Femme nue couchée au collier (Marie-Thérèse) is one of two portraits by Picasso being offered in the 20th Century Evening Sale on 23 March. It was painted at Boisgeloup, the artist’s rural retreat northwest of Paris, where Picasso, as his biographer John Richardson put it, ‘played Mars to Marie-Thérèse’s Venus’, culminating in ‘his most innovative period since Cubism’.

Picasso once said, ‘Reality must be torn apart’ — and perhaps that is especially true of his paintings of Marie-Thérèse. They are woozy and dreamlike; day seems to dissolve into night, and long, languid shadows wrap themselves around her sleeping form.

‘This painting is an intensely private portrait of his love affair with his mistress and his art’ — Keith Gill

‘This work was not painted to be exhibited,’ says Keith Gill, co-head of the 20th Century Evening Sale. ‘It is an intensely private portrait of his love affair with his mistress and his art.’

Nonetheless, the work was exhibited four years later, in 1936, at Galerie Paul Rosenberg in Paris, and was later acquired by the American businesswoman Evelyn Sharp (1903-1997), becoming one of the highlights of her collection.

Picasso was a great caricaturist who sought out the details that made individuals instantly recognisable to themselves and others. As a schoolboy, he delighted in making quick character sketches of his fellow pupils, exaggerating their features and using props to identify them.

In his portraits, Marie-Thérèse is distinguished by her classical profile, pale lilac skin and blonde hair, while her love rival, the artist Dora Maar (1907-1997), is often portrayed with a hat and crimson fingernails.

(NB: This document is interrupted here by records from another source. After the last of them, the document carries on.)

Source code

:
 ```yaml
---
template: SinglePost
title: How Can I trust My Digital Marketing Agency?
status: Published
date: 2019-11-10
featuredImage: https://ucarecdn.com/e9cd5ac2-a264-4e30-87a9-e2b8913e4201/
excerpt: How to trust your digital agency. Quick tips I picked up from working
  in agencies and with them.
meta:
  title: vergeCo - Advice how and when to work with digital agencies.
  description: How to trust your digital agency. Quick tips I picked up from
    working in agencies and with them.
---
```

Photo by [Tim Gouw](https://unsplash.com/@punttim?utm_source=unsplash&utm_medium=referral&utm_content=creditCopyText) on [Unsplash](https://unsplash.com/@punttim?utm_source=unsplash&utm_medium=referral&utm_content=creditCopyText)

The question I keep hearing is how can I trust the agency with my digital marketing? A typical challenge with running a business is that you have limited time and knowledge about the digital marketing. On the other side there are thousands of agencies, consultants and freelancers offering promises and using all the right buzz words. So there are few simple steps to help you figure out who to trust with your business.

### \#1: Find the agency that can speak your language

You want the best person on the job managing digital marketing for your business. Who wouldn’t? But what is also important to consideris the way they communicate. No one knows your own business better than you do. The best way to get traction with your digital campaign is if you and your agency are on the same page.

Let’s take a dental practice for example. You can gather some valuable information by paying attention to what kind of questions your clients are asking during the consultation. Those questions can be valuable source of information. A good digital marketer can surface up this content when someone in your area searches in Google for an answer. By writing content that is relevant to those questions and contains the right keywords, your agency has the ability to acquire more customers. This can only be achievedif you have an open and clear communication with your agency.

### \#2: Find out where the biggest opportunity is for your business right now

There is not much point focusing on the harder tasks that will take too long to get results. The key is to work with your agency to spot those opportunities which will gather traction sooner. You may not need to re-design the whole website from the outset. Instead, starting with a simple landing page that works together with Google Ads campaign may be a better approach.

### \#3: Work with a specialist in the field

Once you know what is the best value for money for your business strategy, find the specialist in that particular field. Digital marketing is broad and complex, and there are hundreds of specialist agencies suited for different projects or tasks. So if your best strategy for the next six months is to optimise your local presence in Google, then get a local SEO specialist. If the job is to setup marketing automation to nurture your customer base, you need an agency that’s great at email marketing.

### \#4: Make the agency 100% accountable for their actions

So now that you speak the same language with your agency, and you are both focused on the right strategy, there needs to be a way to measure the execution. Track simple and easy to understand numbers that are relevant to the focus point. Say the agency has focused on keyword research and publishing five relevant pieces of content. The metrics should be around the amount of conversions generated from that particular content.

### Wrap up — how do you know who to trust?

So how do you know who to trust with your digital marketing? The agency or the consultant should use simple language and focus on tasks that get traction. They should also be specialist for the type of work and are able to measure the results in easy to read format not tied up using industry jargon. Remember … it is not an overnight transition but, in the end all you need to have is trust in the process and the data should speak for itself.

Pablo Picasso (1881-1973), Femme assise dans un fauteuil noir (Jacqueline), 1962. Oil on canvas. 51¼ x 38½ in (130.4 x 97.8 cm). Sold for £9,659,000 on 23 March 2021 at Christie’s in London

Picasso’s second wife Jacqueline (1927-1986) is immediately identifiable by her almond-shaped eyes and dark hair. Femme assise dans un fauteuil noir (Jacqueline) was painted in 1962, a few months after their marriage. Gill describes it as ‘a more sculptural image, but like the Marie-Thérèse there is great physicality there.

‘At the time of the Jacqueline portrait,’ adds Gill, ‘Picasso was looking back at Old Master painters, engaging with artists such as Delacroix and Manet. The background has this very dramatic, Baroque feel, echoing Velázquez’s painting Las Meninas, which he had studied intensely.’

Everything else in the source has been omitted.